Washington Post columnist Neil Irwin stopped by to discuss his book, The Alchemists: Three Central Bankers and a World on Fire. It's a great read on the history of central banks, including how they responded to the financial crisis and the challenges they face in the future.
In this video segment, Neil offers his views on high stocks, low junk bond yields, and whether the Fed will be able to implement its exit strategy successfully -- and at the proper time. A full transcript follows the video.
Morgan Housel: How much of stocks at record highs and junk bond yields at record lows is directly attributable to Fed policy, do you think?
Neil Irwin: I think quite a large proportion. Now, there's two things to separate out.

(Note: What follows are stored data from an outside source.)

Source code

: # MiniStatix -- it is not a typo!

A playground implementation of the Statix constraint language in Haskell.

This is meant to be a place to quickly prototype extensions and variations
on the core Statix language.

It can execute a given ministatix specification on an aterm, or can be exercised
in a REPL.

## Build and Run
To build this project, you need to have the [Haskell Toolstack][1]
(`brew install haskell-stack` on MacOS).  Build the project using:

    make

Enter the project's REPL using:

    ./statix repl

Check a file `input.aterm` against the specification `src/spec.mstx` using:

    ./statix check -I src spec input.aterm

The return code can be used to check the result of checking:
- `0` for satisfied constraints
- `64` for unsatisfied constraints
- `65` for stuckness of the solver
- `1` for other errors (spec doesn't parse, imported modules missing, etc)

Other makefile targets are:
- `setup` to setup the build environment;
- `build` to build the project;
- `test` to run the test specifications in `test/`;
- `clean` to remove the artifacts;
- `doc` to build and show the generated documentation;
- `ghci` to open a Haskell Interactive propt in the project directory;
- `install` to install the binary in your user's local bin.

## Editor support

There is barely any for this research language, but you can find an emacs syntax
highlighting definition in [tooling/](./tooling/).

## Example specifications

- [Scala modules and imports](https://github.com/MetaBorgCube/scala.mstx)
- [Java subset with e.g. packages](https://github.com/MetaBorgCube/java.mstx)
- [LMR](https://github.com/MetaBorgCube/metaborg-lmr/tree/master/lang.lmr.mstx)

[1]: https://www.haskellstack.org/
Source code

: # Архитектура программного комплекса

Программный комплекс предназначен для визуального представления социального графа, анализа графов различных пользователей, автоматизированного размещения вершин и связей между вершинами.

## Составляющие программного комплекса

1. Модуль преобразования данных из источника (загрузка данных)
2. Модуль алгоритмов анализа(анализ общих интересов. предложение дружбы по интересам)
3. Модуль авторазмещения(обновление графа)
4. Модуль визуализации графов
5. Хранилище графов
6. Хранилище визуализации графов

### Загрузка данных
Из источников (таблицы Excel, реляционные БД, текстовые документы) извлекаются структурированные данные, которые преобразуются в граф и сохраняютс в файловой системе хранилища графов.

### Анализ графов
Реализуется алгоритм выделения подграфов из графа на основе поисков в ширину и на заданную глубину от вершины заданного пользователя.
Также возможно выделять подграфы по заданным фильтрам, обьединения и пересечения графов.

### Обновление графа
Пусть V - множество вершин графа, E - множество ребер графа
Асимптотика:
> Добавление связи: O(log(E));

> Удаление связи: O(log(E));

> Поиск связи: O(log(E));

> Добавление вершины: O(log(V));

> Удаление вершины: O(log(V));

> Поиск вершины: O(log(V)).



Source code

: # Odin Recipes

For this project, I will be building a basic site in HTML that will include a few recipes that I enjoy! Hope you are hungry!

How much of it is Fed policy in the sense of, the Fed's doing QE to two trillion-something dollars in QE that's happened over the last four years, and that money that's pumped into the financial system finds its way into different fixed-income and equity securities, that props up prices? There's clearly quite a lot of that. There's no question that's a major thing.
But the other aspect of it is, how much has the overall approach of monetary easing helped the real economy, and therefore earnings are higher, there's more real activity going on in the economy, and therefore the fundamentals justify higher prices for equities and other securities?
I think it's mostly the first. I think it's mostly, you pump $2 trillion into the economy, it's going to go somewhere. That somewhere is the stock market and different debt markets.
But I think there is also some genuine improvement in how the economy is doing, so if you look at price earnings ratios in the stock market, it's not totally out of whack. If you look at it compared to Treasuries, it's actually quite desirable, quite a good buy.
Morgan: How worried are Bernanke and the Fed that this will all end badly?
Neil: I think Bernanke himself has a pretty good deal of confidence that they can handle this exit. He'll probably be gone by the time the exit strategy is time to be implemented, but look, their job is to be cautious.
If you're a central banker, you don't get to be a central banker by being a fly-by-night, do things in a very loose, poorly thought-through manner. They're trying to do some rigorous analysis on how can we do this exit strategy? How will it work? That's what's ongoing at this very moment.
They think they have the technical tools to do it. The question for me is not so much will they have the technical tools. I'm pretty confident they will. If there's one thing the Central Bank knows how to do, it's to raise interest rates.
The question is, will they have the political will and have the analytical skill to get the timing right?
Political will in the sense that you have to imagine the day comes, they're raising interest rates, we still have large deficits ... it's politically inconvenient for Congress to suddenly have higher interest expenses and all that comes with it.
Then the judgment -- getting the timing right. You do it a year too late, you're an inflationary Fed Chairman, you're not a very good Fed Chair. You do it a year too early, you cause more human misery and a longer recession than we needed.